(Beginning of THE DATA)

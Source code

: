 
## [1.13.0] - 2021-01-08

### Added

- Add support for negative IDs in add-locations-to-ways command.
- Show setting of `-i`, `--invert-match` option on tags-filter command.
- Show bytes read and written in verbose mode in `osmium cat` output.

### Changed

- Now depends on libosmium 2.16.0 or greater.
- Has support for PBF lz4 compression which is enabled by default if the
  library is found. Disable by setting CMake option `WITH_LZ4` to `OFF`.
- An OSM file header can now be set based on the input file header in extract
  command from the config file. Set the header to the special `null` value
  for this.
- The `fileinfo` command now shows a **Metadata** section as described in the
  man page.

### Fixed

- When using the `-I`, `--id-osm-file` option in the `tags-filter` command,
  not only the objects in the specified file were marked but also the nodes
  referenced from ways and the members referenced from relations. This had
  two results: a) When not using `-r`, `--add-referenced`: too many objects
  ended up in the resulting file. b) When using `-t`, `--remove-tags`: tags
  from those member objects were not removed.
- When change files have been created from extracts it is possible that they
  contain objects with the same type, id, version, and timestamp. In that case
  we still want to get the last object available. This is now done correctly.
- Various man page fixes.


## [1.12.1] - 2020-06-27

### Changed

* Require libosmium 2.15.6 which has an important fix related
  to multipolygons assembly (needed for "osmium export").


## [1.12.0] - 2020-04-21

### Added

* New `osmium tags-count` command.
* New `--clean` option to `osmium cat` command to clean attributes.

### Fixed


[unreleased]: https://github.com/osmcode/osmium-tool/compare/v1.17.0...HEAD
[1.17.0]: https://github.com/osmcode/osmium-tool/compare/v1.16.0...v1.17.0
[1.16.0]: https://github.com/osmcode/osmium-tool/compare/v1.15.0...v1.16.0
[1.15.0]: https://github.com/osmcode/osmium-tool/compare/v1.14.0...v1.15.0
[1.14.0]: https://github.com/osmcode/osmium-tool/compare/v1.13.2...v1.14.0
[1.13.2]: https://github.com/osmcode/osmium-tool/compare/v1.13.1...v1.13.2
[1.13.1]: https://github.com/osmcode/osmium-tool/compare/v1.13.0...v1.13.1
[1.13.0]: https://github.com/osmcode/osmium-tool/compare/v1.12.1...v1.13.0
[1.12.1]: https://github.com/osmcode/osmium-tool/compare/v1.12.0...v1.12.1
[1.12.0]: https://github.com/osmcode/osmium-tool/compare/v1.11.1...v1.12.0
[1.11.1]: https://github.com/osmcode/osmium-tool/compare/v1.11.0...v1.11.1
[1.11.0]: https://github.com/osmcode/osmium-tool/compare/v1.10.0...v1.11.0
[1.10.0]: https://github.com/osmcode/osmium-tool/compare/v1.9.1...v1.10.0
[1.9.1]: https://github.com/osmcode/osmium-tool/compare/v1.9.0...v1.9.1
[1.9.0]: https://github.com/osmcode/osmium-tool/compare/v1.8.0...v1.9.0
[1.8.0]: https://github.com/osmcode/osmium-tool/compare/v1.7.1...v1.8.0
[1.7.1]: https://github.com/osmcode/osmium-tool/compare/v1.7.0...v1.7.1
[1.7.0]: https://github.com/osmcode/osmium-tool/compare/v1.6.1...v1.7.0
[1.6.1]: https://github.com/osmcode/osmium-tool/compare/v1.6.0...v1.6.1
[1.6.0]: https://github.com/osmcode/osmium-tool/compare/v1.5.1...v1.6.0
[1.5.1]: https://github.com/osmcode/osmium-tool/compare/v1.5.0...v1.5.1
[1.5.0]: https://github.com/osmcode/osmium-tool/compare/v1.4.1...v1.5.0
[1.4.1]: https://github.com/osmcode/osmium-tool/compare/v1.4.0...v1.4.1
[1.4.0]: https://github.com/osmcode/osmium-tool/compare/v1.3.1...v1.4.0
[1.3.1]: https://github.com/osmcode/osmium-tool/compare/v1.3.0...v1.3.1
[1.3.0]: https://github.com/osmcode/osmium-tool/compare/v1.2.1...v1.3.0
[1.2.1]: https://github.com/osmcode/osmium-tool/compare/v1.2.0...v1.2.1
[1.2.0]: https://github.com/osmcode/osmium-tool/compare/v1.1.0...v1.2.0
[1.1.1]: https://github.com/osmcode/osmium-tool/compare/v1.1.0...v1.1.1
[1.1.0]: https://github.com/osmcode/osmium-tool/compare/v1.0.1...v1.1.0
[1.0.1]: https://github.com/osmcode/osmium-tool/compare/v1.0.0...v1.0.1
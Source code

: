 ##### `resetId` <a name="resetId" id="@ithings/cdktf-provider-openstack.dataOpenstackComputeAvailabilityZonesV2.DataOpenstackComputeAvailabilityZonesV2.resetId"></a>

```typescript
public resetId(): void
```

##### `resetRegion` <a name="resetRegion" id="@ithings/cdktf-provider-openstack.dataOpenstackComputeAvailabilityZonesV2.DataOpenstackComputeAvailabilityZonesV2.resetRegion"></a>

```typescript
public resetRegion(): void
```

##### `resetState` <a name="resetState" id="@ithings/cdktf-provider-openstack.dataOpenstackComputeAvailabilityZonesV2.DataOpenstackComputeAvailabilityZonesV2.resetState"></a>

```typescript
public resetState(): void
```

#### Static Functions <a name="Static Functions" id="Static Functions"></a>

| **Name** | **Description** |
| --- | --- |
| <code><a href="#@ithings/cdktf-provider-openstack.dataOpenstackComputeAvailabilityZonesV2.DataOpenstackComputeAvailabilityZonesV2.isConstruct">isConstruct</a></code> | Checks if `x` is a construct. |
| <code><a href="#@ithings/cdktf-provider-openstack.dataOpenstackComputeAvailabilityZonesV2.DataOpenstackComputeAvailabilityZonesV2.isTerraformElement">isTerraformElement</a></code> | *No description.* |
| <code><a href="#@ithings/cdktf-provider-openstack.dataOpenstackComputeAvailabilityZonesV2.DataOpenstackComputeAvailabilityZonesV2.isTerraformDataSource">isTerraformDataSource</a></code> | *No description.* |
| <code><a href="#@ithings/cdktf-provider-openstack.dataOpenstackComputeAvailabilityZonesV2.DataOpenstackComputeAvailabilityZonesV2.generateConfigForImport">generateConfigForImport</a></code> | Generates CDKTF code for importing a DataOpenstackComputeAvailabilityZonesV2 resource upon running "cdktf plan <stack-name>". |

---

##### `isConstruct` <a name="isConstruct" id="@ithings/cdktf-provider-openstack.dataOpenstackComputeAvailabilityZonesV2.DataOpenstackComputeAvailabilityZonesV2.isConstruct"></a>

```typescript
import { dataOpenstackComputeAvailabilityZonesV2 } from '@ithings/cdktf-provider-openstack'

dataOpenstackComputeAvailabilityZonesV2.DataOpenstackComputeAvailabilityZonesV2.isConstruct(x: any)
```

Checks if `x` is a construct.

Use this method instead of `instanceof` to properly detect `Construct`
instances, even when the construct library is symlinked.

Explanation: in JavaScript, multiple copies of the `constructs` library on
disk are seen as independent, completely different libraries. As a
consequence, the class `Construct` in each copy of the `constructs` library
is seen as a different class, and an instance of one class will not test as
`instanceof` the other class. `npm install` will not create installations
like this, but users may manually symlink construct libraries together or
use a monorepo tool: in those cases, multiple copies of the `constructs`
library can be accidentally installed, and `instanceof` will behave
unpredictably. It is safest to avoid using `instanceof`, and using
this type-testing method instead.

(End of THE DATA)

### [THE TASK]
Copy out the full set of entries without altering anything.

### [REPLY TO THE TASK]
Source code

: 
## [1.13.0] - 2021-01-08

### Added

- Add support for negative IDs in add-locations-to-ways command.
- Show setting of `-i`, `--invert-match` option on tags-filter command.
- Show bytes read and written in verbose mode in `osmium cat` output.

### Changed

- Now depends on libosmium 2.16.0 or greater.
- Has support for PBF lz4 compression which is enabled by default if the
  library is found. Disable by setting CMake option `WITH_LZ4` to `OFF`.
- An OSM file header can now be set based on the input file header in extract
  command from the config file. Set the header to the special `null` value
  for this.
- The `fileinfo` command now shows a **Metadata** section as described in the
  man page.

### Fixed

- When using the `-I`, `--id-osm-file` option in the `tags-filter` command,
  not only the objects in the specified file were marked but also the nodes
  referenced from ways and the members referenced from relations. This had
  two results: a) When not using `-r`, `--add-referenced`: too many objects
  ended up in the resulting file. b) When using `-t`, `--remove-tags`: tags
  from those member objects were not removed.
- When change files have been created from extracts it is possible that they
  contain objects with the same type, id, version, and timestamp. In that case
  we still want to get the last object available. This is now done correctly.
- Various man page fixes.


## [1.12.1] - 2020-06-27

### Changed

* Require libosmium 2.15.6 which has an important fix related
  to multipolygons assembly (needed for "osmium export").


## [1.12.0] - 2020-04-21

### Added

* New `osmium tags-count` command.
* New `--clean` option to `osmium cat` command to clean attributes.

### Fixed


[unreleased]: https://github.com/osmcode/osmium-tool/compare/v1.17.0...HEAD
[1.17.0]: https://github.com/osmcode/osmium-tool/compare/v1.16.0...v1.17.0
[1.16.0]: https://github.com/osmcode/osmium-tool/compare/v1.15.0...v1.16.0
[1.15.0]: https://github.com/osmcode/osmium-tool/compare/v1.14.0...v1.15.0
[1.14.0]: https://github.com/osmcode/osmium-tool/compare/v1.13.2...v1.14.0
[1.13.2]: https://github.com/osmcode/osmium-tool/compare/v1.13.1...v1.13.2
[1.13.1]: https://github.com/osmcode/osmium-tool/compare/v1.13.0...v1.13.1
[1.13.0]: https://github.com/osmcode/osmium-tool/compare/v1.12.1...v1.13.0
[1.12.1]: https://github.com/osmcode/osmium-tool/compare/v1.12.0...v1.12.1
[1.12.0]: https://github.com/osmcode/osmium-tool/compare/v1.11.1...v1.12.0
[1.11.1]: https://github.com/osmcode/osmium-tool/compare/v1.11.0...v1.11.1
[1.11.0]: https://github.com/osmcode/osmium-tool/compare/v1.10.0...v1.11.0
[1.10.0]: https://github.com/osmcode/osmium-tool/compare/v1.9.1...v1.10.0
[1.9.1]: https://github.com/osmcode/osmium-tool/compare/v1.9.0...v1.9.1
[1.9.0]: https://github.com/osmcode/osmium-tool/compare/v1.8.0...v1.9.0
[1.8.0]: https://github.com/osmcode/osmium-tool/compare/v1.7.1...v1.8.0
[1.7.1]: https://github.com/osmcode/osmium-tool/compare/v1.7.0...v1.7.1
[1.7.0]: https://github.com/osmcode/osmium-tool/compare/v1.6.1...v1.7.0
[1.6.1]: https://github.com/osmcode/osmium-tool/compare/v1.6.0...v1.6.1
[1.6.0]: https://github.com/osmcode/osmium-tool/compare/v1.5.1...v1.6.0
[1.5.1]: https://github.com/osmcode/osmium-tool/compare/v1.5.0...v1.5.1
[1.5.0]: https://github.com/osmcode/osmium-tool/compare/v1.4.1...v1.5.0
[1.4.1]: https://github.com/osmcode/osmium-tool/compare/v1.4.0...v1.4.1
[1.4.0]: https://github.com/osmcode/osmium-tool/compare/v1.3.1...v1.4.0
[1.3.1]: https://github.com/osmcode/osmium-tool/compare/v1.3.0...v1.3.1
[1.3.0]: https://github.com/osmcode/osmium-tool/compare/v1.2.1...v1.3.0
[1.2.1]: https://github.com/osmcode/osmium-tool/compare/v1.2.0...v1.2.1
[1.2.0]: https://github.com/osmcode/osmium-tool/compare/v1.1.0...v1.2.0
[1.1.1]: https://github.com/osmcode/osmium-tool/compare/v1.1.0...v1.1.1
[1.1.0]: https://github.com/osmcode/osmium-tool/compare/v1.0.1...v1.1.0
[1.0.1]: https://github.com/osmcode/osmium-tool/compare/v1.0.0...v1.0.1
Source code

: ##### `resetId` <a name="resetId" id="@ithings/cdktf-provider-openstack.dataOpenstackComputeAvailabilityZonesV2.DataOpenstackComputeAvailabilityZonesV2.resetId"></a>

```typescript
public resetId(): void
```

##### `resetRegion` <a name="resetRegion" id="@ithings/cdktf-provider-openstack.dataOpenstackComputeAvailabilityZonesV2.DataOpenstackComputeAvailabilityZonesV2.resetRegion"></a>

```typescript
public resetRegion(): void
```

##### `resetState` <a name="resetState" id="@ithings/cdktf-provider-openstack.dataOpenstackComputeAvailabilityZonesV2.DataOpenstackComputeAvailabilityZonesV2.resetState"></a>

```typescript
public resetState(): void
```

#### Static Functions <a name="Static Functions" id="Static Functions"></a>

| **Name** | **Description** |
| --- | --- |
| <code><a href="#@ithings/cdktf-provider-openstack.dataOpenstackComputeAvailabilityZonesV2.DataOpenstackComputeAvailabilityZonesV2.isConstruct">isConstruct</a></code> | Checks if `x` is a construct. |
| <code><a href="#@ithings/cdktf-provider-openstack.dataOpenstackComputeAvailabilityZonesV2.DataOpenstackComputeAvailabilityZonesV2.isTerraformElement">isTerraformElement</a></code> | *No description.* |
| <code><a href="#@ithings/cdktf-provider-openstack.dataOpenstackComputeAvailabilityZonesV2.DataOpenstackComputeAvailabilityZonesV2.isTerraformDataSource">isTerraformDataSource</a></code> | *No description.* |
| <code><a href="#@ithings/cdktf-provider-openstack.dataOpenstackComputeAvailabilityZonesV2.DataOpenstackComputeAvailabilityZonesV2.generateConfigForImport">generateConfigForImport</a></code> | Generates CDKTF code for importing a DataOpenstackComputeAvailabilityZonesV2 resource upon running "cdktf plan <stack-name>". |

---

##### `isConstruct` <a name="isConstruct" id="@ithings/cdktf-provider-openstack.dataOpenstackComputeAvailabilityZonesV2.DataOpenstackComputeAvailabilityZonesV2.isConstruct"></a>

```typescript
import { dataOpenstackComputeAvailabilityZonesV2 } from '@ithings/cdktf-provider-openstack'

dataOpenstackComputeAvailabilityZonesV2.DataOpenstackComputeAvailabilityZonesV2.isConstruct(x: any)
```

Checks if `x` is a construct.

Use this method instead of `instanceof` to properly detect `Construct`
instances, even when the construct library is symlinked.

Explanation: in JavaScript, multiple copies of the `constructs` library on
disk are seen as independent, completely different libraries. As a
consequence, the class `Construct` in each copy of the `constructs` library
is seen as a different class, and an instance of one class will not test as
`instanceof` the other class. `npm install` will not create installations
like this, but users may manually symlink construct libraries together or
use a monorepo tool: in those cases, multiple copies of the `constructs`
library can be accidentally installed, and `instanceof` will behave
unpredictably. It is safest to avoid using `instanceof`, and using
this type-testing method instead.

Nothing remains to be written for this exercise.